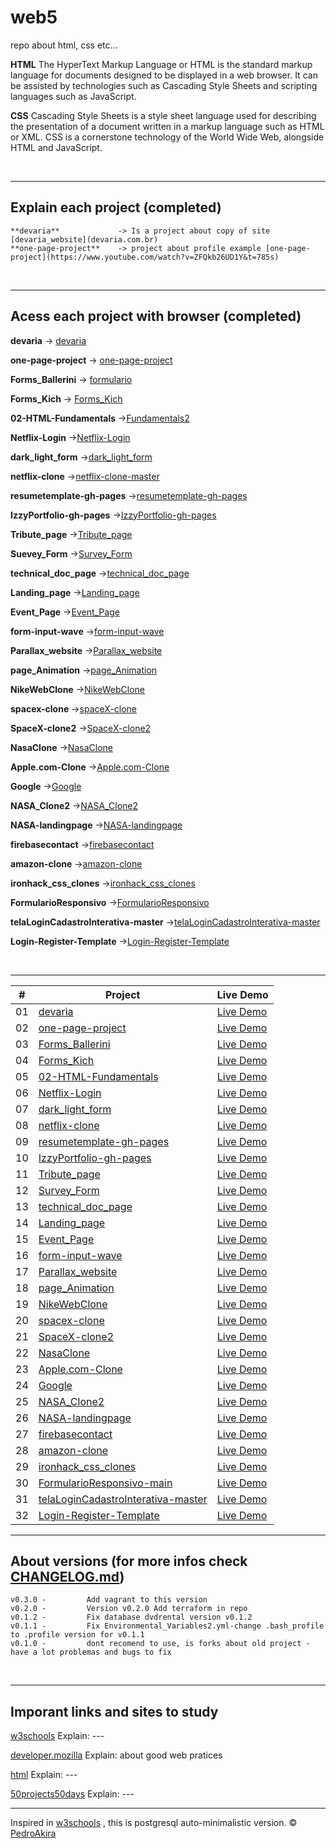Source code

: # web5

repo about html, css etc...

**HTML**
The HyperText Markup Language or HTML is the standard markup language for documents designed to be displayed in a web browser. It can be assisted by technologies such as Cascading Style Sheets and scripting languages such as JavaScript.

**CSS**
Cascading Style Sheets is a style sheet language used for describing the presentation of a document written in a markup language such as HTML or XML. CSS is a cornerstone technology of the World Wide Web, alongside HTML and JavaScript.

<br/>

---

## Explain each project (completed)

    **devaria**             -> Is a project about copy of site [devaria_website](devaria.com.br)
    **one-page-project**    -> project about profile example [one-page-project](https://www.youtube.com/watch?v=ZFQkb26UD1Y&t=785s)

<br/>

---

## Acess each project with browser (completed)

**devaria** -> [devaria](https://pedroakiradanno.github.io/web5/src/devaria/index.html)

**one-page-project** -> [one-page-project](https://pedroakiradanno.github.io/web5/src/one-page-project/index.html)

**Forms_Ballerini** -> [formulario](https://pedroakiradanno.github.io/web5/src/Forms_Ballerini/formulario.html)

**Forms_Kich** -> [Forms_Kich](https://pedroakiradanno.github.io/web5/src/Forms_Kich/pro/index.html)

**02-HTML-Fundamentals** ->[Fundamentals2](https://pedroakiradanno.github.io/web5/src/02-HTML-Fundamentals/index.html)

**Netflix-Login** ->[Netflix-Login](https://pedroakiradanno.github.io/web5/src/login/Login/index.html)

**dark_light_form** ->[dark_light_form](https://pedroakiradanno.github.io/web5/src/dark_light_form/index.html)

**netflix-clone** ->[netflix-clone-master](https://pedroakiradanno.github.io/web5/src/netflix-clone/index.html)

**resumetemplate-gh-pages** ->[resumetemplate-gh-pages](https://pedroakiradanno.github.io/web5/src/resumetemplate-gh-pages/index.html)

**IzzyPortfolio-gh-pages** ->[IzzyPortfolio-gh-pages](https://pedroakiradanno.github.io/web5/src/IzzyPortfolio-gh-pages/index.html)

**Tribute_page** ->[Tribute_page](https://pedroakiradanno.github.io/web5/src/Tribute_page/index.html)

**Suevey_Form** ->[Survey_Form](https://pedroakiradanno.github.io/web5/src/Survey_Form/index.html)

**technical_doc_page** ->[technical_doc_page](https://pedroakiradanno.github.io/web5/src/technical_doc_page/index.html)

**Landing_page** ->[Landing_page](https://pedroakiradanno.github.io/web5/src/Landing_page/index.html)

**Event_Page** ->[Event_Page](https://pedroakiradanno.github.io/web5/src/Event_Page/index.html)

**form-input-wave** ->[form-input-wave](https://pedroakiradanno.github.io/web5/src/form-input-wave/index.html)

**Parallax_website** ->[Parallax_website](https://pedroakiradanno.github.io/web5/src/Parallax_website/index.html)

**page_Animation** ->[page_Animation](https://pedroakiradanno.github.io/web5/src/page_Animation/index.html)

**NikeWebClone** ->[NikeWebClone](https://pedroakiradanno.github.io/web5/src/NikeWebClone/index.html)

**spacex-clone** ->[spaceX-clone](https://pedroakiradanno.github.io/web5/src/spacex-clone/index.html)

**SpaceX-clone2** ->[SpaceX-clone2](https://pedroakiradanno.github.io/web5/src/SpaceX-clone2/index.html)

**NasaClone** ->[NasaClone](https://pedroakiradanno.github.io/web5/src/NasaClone/index.html)

**Apple.com-Clone** ->[Apple.com-Clone](https://pedroakiradanno.github.io/web5/src/Apple.com-Clone/index.html)

**Google** ->[Google](https://pedroakiradanno.github.io/web5/src/Google/index.html)

**NASA_Clone2** ->[NASA_Clone2](https://pedroakiradanno.github.io/web5/src/NASA_Clone2/index.html)

**NASA-landingpage** ->[NASA-landingpage](https://pedroakiradanno.github.io/web5/src/NASA-landingpage/Finished-website/index.html)

**firebasecontact** ->[firebasecontact](https://pedroakiradanno.github.io/web5/src/NASA-landingpage/firebasecontact/index.html)

**amazon-clone** ->[amazon-clone](https://pedroakiradanno.github.io/web5/src/NASA-landingpage/amazon-clone/index.html)

**ironhack_css_clones** ->[ironhack_css_clones](https://pedroakiradanno.github.io/web5/src/ironhack_css_clones/index.html)

**FormularioResponsivo** ->[FormularioResponsivo](https://pedroakiradanno.github.io/web5/src/FormularioResponsivo-main/index.html)

**telaLoginCadastroInterativa-master** ->[telaLoginCadastroInterativa-master](https://pedroakiradanno.github.io/web5/src/telaLoginCadastroInterativa-master/index.html)


**Login-Register-Template** ->[Login-Register-Template](https://pedroakiradanno.github.io/web5/src/Login-Register-Template/index.html)





<br/>

---

|  #  | Project                                                                                                  | Live Demo                                                                                            |
| :-: | -------------------------------------------------------------------------------------------------------- | ---------------------------------------------------------------------------------------------------- |
| 01  | [devaria](https://github.com/pedroAkiraDanno/web5/src/tree/main/devaria)                                 | [Live Demo](https://pedroakiradanno.github.io/web5/src/devaria/index.html)                           |
| 02  | [one-page-project](https://github.com/pedroAkiraDanno/web5/src/tree/main/one-page-project)               | [Live Demo](https://pedroakiradanno.github.io/web5/src/one-page-project/index.html)                  |
| 03  | [Forms_Ballerini](https://github.com/pedroAkiraDanno/web5/src/tree/main/Forms_Ballerini)                 | [Live Demo](https://pedroakiradanno.github.io/web5/src/Forms_Ballerini/formulario.html)              |
| 04  | [Forms_Kich](https://github.com/pedroAkiraDanno/web5/src/tree/main/Forms_Kich)                           | [Live Demo](https://pedroakiradanno.github.io/web5/src/Forms_Kich/pro/index.html)                    |
| 05  | [02-HTML-Fundamentals](https://github.com/pedroAkiraDanno/web5/src/tree/main/02-HTML-Fundamentals)       | [Live Demo](https://pedroakiradanno.github.io/web5/src/02-HTML-Fundamentals/index.html)              |
| 06  | [Netflix-Login](https://github.com/pedroAkiraDanno/web5/src/tree/main/login/Login)                       | [Live Demo](https://pedroakiradanno.github.io/web5/src/login/Login/index.html)                       |
| 07  | [dark_light_form](https://github.com/pedroAkiraDanno/web5/src/tree/main/dark_light_form)                 | [Live Demo](https://pedroakiradanno.github.io/web5/src/dark_light_form/index.html)                   |
| 08  | [netflix-clone](https://github.com/pedroAkiraDanno/web5/src/tree/main/netflix-clone)                     | [Live Demo](https://pedroakiradanno.github.io/web5/src/netflix-clone/index.html)                     |
| 09  | [resumetemplate-gh-pages](https://github.com/pedroAkiraDanno/web5/src/tree/main/resumetemplate-gh-pages) | [Live Demo](https://pedroakiradanno.github.io/web5/src/resumetemplate-gh-pages/index.html)           |
| 10  | [IzzyPortfolio-gh-pages](https://github.com/pedroAkiraDanno/web5/src/tree/main/IzzyPortfolio-gh-pages)   | [Live Demo](https://pedroakiradanno.github.io/web5/src/IzzyPortfolio-gh-pages/index.html)            |
| 11  | [Tribute_page](https://github.com/pedroAkiraDanno/web5/src/tree/main/Tribute_page)                       | [Live Demo](https://pedroakiradanno.github.io/web5/src/Tribute_page/index.html)                      |
| 12  | [Survey_Form](https://github.com/pedroAkiraDanno/web5/src/tree/main/Survey_Form)                         | [Live Demo](https://pedroakiradanno.github.io/web5/src/Survey_Form/index.html)                       |
| 13  | [technical_doc_page](https://github.com/pedroAkiraDanno/web5/src/tree/main/technical_doc_page)           | [Live Demo](https://pedroakiradanno.github.io/web5/src/technical_doc_page/index.html)                |
| 14  | [Landing_page](https://github.com/pedroAkiraDanno/web5/src/tree/main/Landing_page)                       | [Live Demo](https://pedroakiradanno.github.io/web5/src/Landing_page/index.html)                      |
| 15  | [Event_Page](https://github.com/pedroAkiraDanno/web5/src/tree/main/Event_Page)                           | [Live Demo](https://pedroakiradanno.github.io/web5/src/Event_Page/index.html)                        |
| 16  | [form-input-wave](https://github.com/pedroAkiraDanno/web5/src/tree/main/form-input-wave)                 | [Live Demo](https://pedroakiradanno.github.io/web5/src/form-input-wave/index.html)                   |
| 17  | [Parallax_website](https://github.com/pedroAkiraDanno/web5/src/tree/main/Parallax_website)               | [Live Demo](https://pedroakiradanno.github.io/web5/src/Parallax_website/index.html)                  |
| 18  | [page_Animation](https://github.com/pedroAkiraDanno/web5/src/tree/main/page_Animation)                   | [Live Demo](https://pedroakiradanno.github.io/web5/src/page_Animation/index.html)                    |
| 19  | [NikeWebClone](https://github.com/pedroAkiraDanno/web5/src/tree/main/NikeWebClone)                       | [Live Demo](https://pedroakiradanno.github.io/web5/src/NikeWebClone/index.html)                      |
| 20  | [spacex-clone](https://github.com/pedroAkiraDanno/web5/src/tree/main/spacex-clone)                       | [Live Demo](https://pedroakiradanno.github.io/web5/src/spacex-clone/index.html)                      |
| 21  | [SpaceX-clone2](https://github.com/pedroAkiraDanno/web5/src/tree/main/SpaceX-clone2)                     | [Live Demo](https://pedroakiradanno.github.io/web5/src/SpaceX-clone2/index.html)                     |
| 22  | [NasaClone](https://github.com/pedroAkiraDanno/web5/src/tree/main/NasaClone)                             | [Live Demo](https://pedroakiradanno.github.io/web5/src/NasaClone/index.html)                         |
| 23  | [Apple.com-Clone](https://github.com/pedroAkiraDanno/web5/src/tree/main/Apple.com-Clone)                 | [Live Demo](https://pedroakiradanno.github.io/web5/src/Apple.com-Clone/index.html)                   |
| 24  | [Google](https://github.com/pedroAkiraDanno/web5/src/tree/main/Google)                                   | [Live Demo](https://pedroakiradanno.github.io/web5/src/Google/index.html)                            |
| 25  | [NASA_Clone2](https://github.com/pedroAkiraDanno/web5/src/tree/main/NASA_Clone2)                         | [Live Demo](https://pedroakiradanno.github.io/web5/src/NASA_Clone2/index.html)                       |
| 26  | [NASA-landingpage](https://github.com/pedroAkiraDanno/web5/src/tree/main/NASA-landingpage)               | [Live Demo](https://pedroakiradanno.github.io/web5/src/NASA-landingpage/Finished-website/index.html) |
| 27  | [firebasecontact](https://github.com/pedroAkiraDanno/web5/src/tree/main/firebasecontact)                 | [Live Demo](https://pedroakiradanno.github.io/web5/src/firebasecontact/index.html)  |
| 28  | [amazon-clone](https://github.com/pedroAkiraDanno/web5/src/tree/main/amazon-clone)                 | [Live Demo](https://pedroakiradanno.github.io/web5/src/amazon-clone/index.html)  |
| 29  | [ironhack_css_clones](https://github.com/pedroAkiraDanno/web5/src/tree/main/ironhack_css_clones)                 | [Live Demo](https://pedroakiradanno.github.io/web5/src/ironhack_css_clones/index.html)  |
| 30  | [FormularioResponsivo-main](https://github.com/pedroAkiraDanno/web5/tree/main/src/FormularioResponsivo-main)                 | [Live Demo](https://pedroakiradanno.github.io/web5/src/FormularioResponsivo-main/index.html)  |
| 31  | [telaLoginCadastroInterativa-master](https://github.com/pedroAkiraDanno/web5/tree/main/src/telaLoginCadastroInterativa-master)                 | [Live Demo](https://pedroakiradanno.github.io/web5/src/telaLoginCadastroInterativa-master/index.html)  |
| 32  | [Login-Register-Template](https://github.com/pedroAkiraDanno/web5/tree/main/src/Login-Register-Template)                 | [Live Demo](https://pedroakiradanno.github.io/web5/src/Login-Register-Template/index.html)  |







---

## About versions (for more infos check [CHANGELOG.md](https://github.com/pedroAkiraDanno/auto5/blob/main/CHANGELOG.md))

    v0.3.0 -         Add vagrant to this version
    v0.2.0 -         Version v0.2.0 Add terraform in repo
    v0.1.2 -         Fix database dvdrental version v0.1.2
    v0.1.1 -         Fix Environmental_Variables2.yml-change .bash_profile to .profile version for v0.1.1
    v0.1.0 -         dont recomend to use, is forks about old project - have a lot problemas and bugs to fix

<br/>

---

## Imporant links and sites to study

<a href="https://www.w3schools.com/html/" target="_blank">w3schools</a> Explain: ---

<a href="https://developer.mozilla.org/en-US/docs/Web/HTML" target="_blank">developer.mozilla</a> Explain: about good web pratices

<a href="https://html.com/" target="_blank">html</a> Explain: ---

<a href="https://github.com/bradtraversy/50projects50days" target="_blank">50projects50days</a> Explain: ---

---

Inspired in [w3schools](https://www.w3schools.com/html/) , this is postgresql auto-minimalistic version.
© [PedroAkira](https://www.instagram.com/pedro.akira.3)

_Aim of the exercise:_ Copy nothing but the lines from the top of the data down to the line containing "## Explain each project (completed)", and leave the pictures out.

_Result of the exercise:_
Source code

: # web5

repo about html, css etc...

**HTML**
The HyperText Markup Language or HTML is the standard markup language for documents designed to be displayed in a web browser. It can be assisted by technologies such as Cascading Style Sheets and scripting languages such as JavaScript.

**CSS**
Cascading Style Sheets is a style sheet language used for describing the presentation of a document written in a markup language such as HTML or XML. CSS is a cornerstone technology of the World Wide Web, alongside HTML and JavaScript.

<br/>

---

## Explain each project (completed)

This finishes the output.